Les policiers ont été bloqués par l'afflux de milliers de manifestants et ont quitté le centre-ville quelques heures après.

Des échauffourées ont fait une trentaine de blessés, et 11 manifestants ont été interpellés, selon l'opposition.

Les forces de l'ordre ont également tenté de reprendre aux manifestants la mairie de Kiev, dont l'opposition fait son QG depuis dimanche.

Les policiers ont cependant là aussi rebrousser chemin après avoir été aspergés à l'aide d'une lance à incendie par -10 degrés Celsius environ et face à une foule hostile.

Le président ukrainien, Viktor Ianoukovitch, a promis mercredi dans la soirée de «ne jamais recourir à la force contre des manifestants pacifiques». Dans un communiqué, il a appelé l'opposition à «ne pas suivre la voie de la confrontation et des ultimatums», mais à dialoguer avec les autorités.

Quelque 5000 personnes étaient rassemblées mercredi soir place de l'Indépendance. Les manifestants renforçaient les nouvelles barricades dressées dans la journée à l'aide de sacs de sable ou de neige tassée.

Américains et Européens ont vivement dénoncé l'opération de police de la nuit précédente.
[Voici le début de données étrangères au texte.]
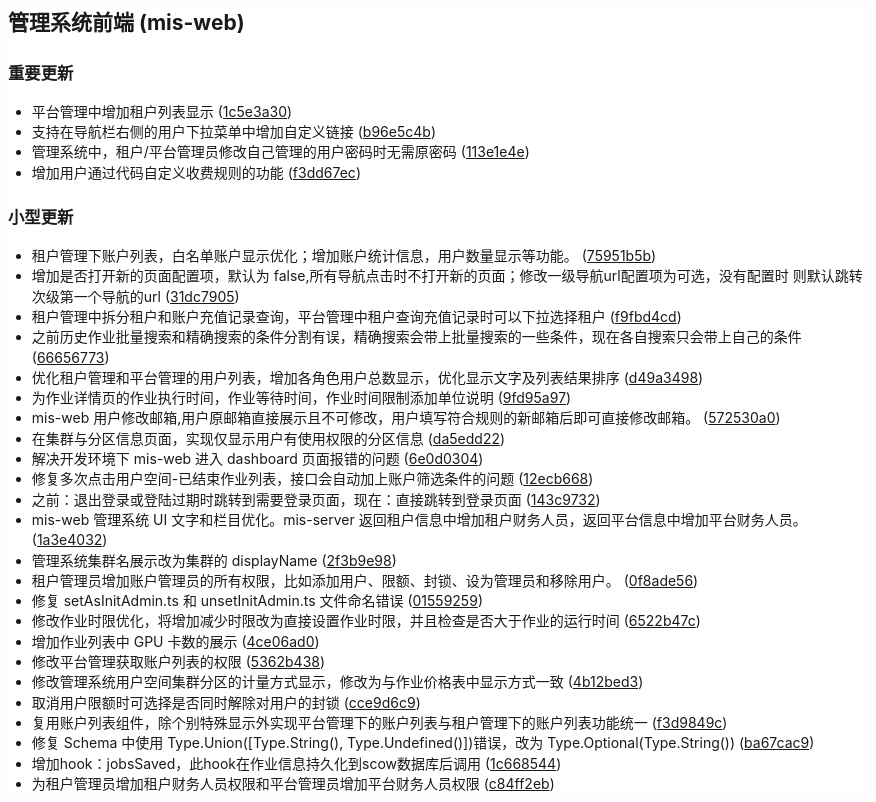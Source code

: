## 管理系统前端 (mis-web) 

### 重要更新
- 平台管理中增加租户列表显示 ([1c5e3a30](https://github.com/PKUHPC/OpenSCOW/commit/1c5e3a307a1704d21bb0705ab71946aa8529a2f0))
- 支持在导航栏右侧的用户下拉菜单中增加自定义链接 ([b96e5c4b](https://github.com/PKUHPC/OpenSCOW/commit/b96e5c4b2faf12836581088cda404b6bdd4e2e5b))
- 管理系统中，租户/平台管理员修改自己管理的用户密码时无需原密码 ([113e1e4e](https://github.com/PKUHPC/OpenSCOW/commit/113e1e4ea371ec937549a34ba32dd005feb0e96f))
- 增加用户通过代码自定义收费规则的功能 ([f3dd67ec](https://github.com/PKUHPC/OpenSCOW/commit/f3dd67ecbafd7442cca3c66e8fc9561a501966b7))

### 小型更新
- 租户管理下账户列表，白名单账户显示优化；增加账户统计信息，用户数量显示等功能。 ([75951b5b](https://github.com/PKUHPC/OpenSCOW/commit/75951b5bbf000fa5317bc022ffff5ee7cd361aea))
- 增加是否打开新的页面配置项，默认为 false,所有导航点击时不打开新的页面；修改一级导航url配置项为可选，没有配置时 则默认跳转次级第一个导航的url ([31dc7905](https://github.com/PKUHPC/OpenSCOW/commit/31dc7905565dee8e37effccfbe8fd7cfab5e7cf6))
- 租户管理中拆分租户和账户充值记录查询，平台管理中租户查询充值记录时可以下拉选择租户 ([f9fbd4cd](https://github.com/PKUHPC/OpenSCOW/commit/f9fbd4cd21154fdb4024066013da2200feb64c49))
- 之前历史作业批量搜索和精确搜索的条件分割有误，精确搜索会带上批量搜索的一些条件，现在各自搜索只会带上自己的条件 ([66656773](https://github.com/PKUHPC/OpenSCOW/commit/666567732d0e016f22c1b2aed8d795012bafe7d2))
- 优化租户管理和平台管理的用户列表，增加各角色用户总数显示，优化显示文字及列表结果排序 ([d49a3498](https://github.com/PKUHPC/OpenSCOW/commit/d49a349867e956d4890ca3b8c7ea1af0a4ba5407))
- 为作业详情页的作业执行时间，作业等待时间，作业时间限制添加单位说明 ([9fd95a97](https://github.com/PKUHPC/OpenSCOW/commit/9fd95a97a67ea5ffcdb868ca1da9c6a1d543977f))
- mis-web 用户修改邮箱,用户原邮箱直接展示且不可修改，用户填写符合规则的新邮箱后即可直接修改邮箱。 ([572530a0](https://github.com/PKUHPC/OpenSCOW/commit/572530a01cb54650d95724877d1705b46cd6d99d))
- 在集群与分区信息页面，实现仅显示用户有使用权限的分区信息 ([da5edd22](https://github.com/PKUHPC/OpenSCOW/commit/da5edd22c940885382323fc0150b84dd492c7274))
- 解决开发环境下 mis-web 进入 dashboard 页面报错的问题 ([6e0d0304](https://github.com/PKUHPC/OpenSCOW/commit/6e0d030444cec204c8c7dccd7cdc746cff355a12))
- 修复多次点击用户空间-已结束作业列表，接口会自动加上账户筛选条件的问题 ([12ecb668](https://github.com/PKUHPC/OpenSCOW/commit/12ecb668e307d2bb5798004ddc6daa3fb53e19d7))
- 之前：退出登录或登陆过期时跳转到需要登录页面，现在：直接跳转到登录页面 ([143c9732](https://github.com/PKUHPC/OpenSCOW/commit/143c9732e6e29073d1ffd48da5931ce5ecad18be))
- mis-web 管理系统 UI 文字和栏目优化。mis-server 返回租户信息中增加租户财务人员，返回平台信息中增加平台财务人员。 ([1a3e4032](https://github.com/PKUHPC/OpenSCOW/commit/1a3e40327d25ee5d89990113b43deb123cb08a1b))
- 管理系统集群名展示改为集群的 displayName ([2f3b9e98](https://github.com/PKUHPC/OpenSCOW/commit/2f3b9e98d82d0f9f63c895ca00ea9ee0b761e2dc))
- 租户管理员增加账户管理员的所有权限，比如添加用户、限额、封锁、设为管理员和移除用户。 ([0f8ade56](https://github.com/PKUHPC/OpenSCOW/commit/0f8ade56c62005ccde3b2873b1445c20c08f4929))
- 修复 setAsInitAdmin.ts 和 unsetInitAdmin.ts 文件命名错误 ([01559259](https://github.com/PKUHPC/OpenSCOW/commit/01559259ca28a885d37d56196e2b2cf777fbb77b))
- 修改作业时限优化，将增加减少时限改为直接设置作业时限，并且检查是否大于作业的运行时间 ([6522b47c](https://github.com/PKUHPC/OpenSCOW/commit/6522b47cfc6e0e86a94ea8d96677c0363cba16e6))
- 增加作业列表中 GPU 卡数的展示 ([4ce06ad0](https://github.com/PKUHPC/OpenSCOW/commit/4ce06ad093354a0d6ee06a6652a88d7f6d6408c7))
- 修改平台管理获取账户列表的权限 ([5362b438](https://github.com/PKUHPC/OpenSCOW/commit/5362b438cc273735f29d6e9215c9eb3621933f53))
- 修改管理系统用户空间集群分区的计量方式显示，修改为与作业价格表中显示方式一致 ([4b12bed3](https://github.com/PKUHPC/OpenSCOW/commit/4b12bed3f783187607e5f5e7e9cf3bcd59549047))
- 取消用户限额时可选择是否同时解除对用户的封锁 ([cce9d6c9](https://github.com/PKUHPC/OpenSCOW/commit/cce9d6c929774b6a75f92201aebdc6baffa81a59))
- 复用账户列表组件，除个别特殊显示外实现平台管理下的账户列表与租户管理下的账户列表功能统一 ([f3d9849c](https://github.com/PKUHPC/OpenSCOW/commit/f3d9849ce05f6c987b83f80ff2f1be5e230ed217))
- 修复 Schema 中使用 Type.Union([Type.String(), Type.Undefined()])错误，改为 Type.Optional(Type.String()) ([ba67cac9](https://github.com/PKUHPC/OpenSCOW/commit/ba67cac99dfa693f123b27e93cdbdd7eb11ac053))
- 增加hook：jobsSaved，此hook在作业信息持久化到scow数据库后调用 ([1c668544](https://github.com/PKUHPC/OpenSCOW/commit/1c668544f18ca59ff04ca847185d5d480f665e33))
- 为租户管理员增加租户财务人员权限和平台管理员增加平台财务人员权限 ([c84ff2eb](https://github.com/PKUHPC/OpenSCOW/commit/c84ff2eb8dd9c324191401376544e44da32788b4))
«Je condamne l'usage de la force et la violence - qui ne peuvent pas être la réponse aux manifestations pacifiques - et j'appelle à la plus grande retenue», a déclaré dans un communiqué Catherine Ashton, qui s'était entretenue mardi avec M. Ianoukovitch.

Elle s'est dite «très impressionnée par la nature pacifique et courageuse des manifestations en cours en soutien aux aspirations européennes» de l'Ukraine.

La France a également souligné qu'elle «récusait tout usage de la force», par la voix du ministre des Affaires étrangères Laurent Fabius.

«Absolument inadmissible»

La représentante américaine, Victoria Nuland, qui a rencontré M. Ianoukovitch mercredi, a indiqué lui avoir «dit clairement que ce qui s'était passé la nuit dernière était absolument inadmissible dans un État démocratique».

Elle s'est aussi rendue dans la journée sur la place de l'Indépendance.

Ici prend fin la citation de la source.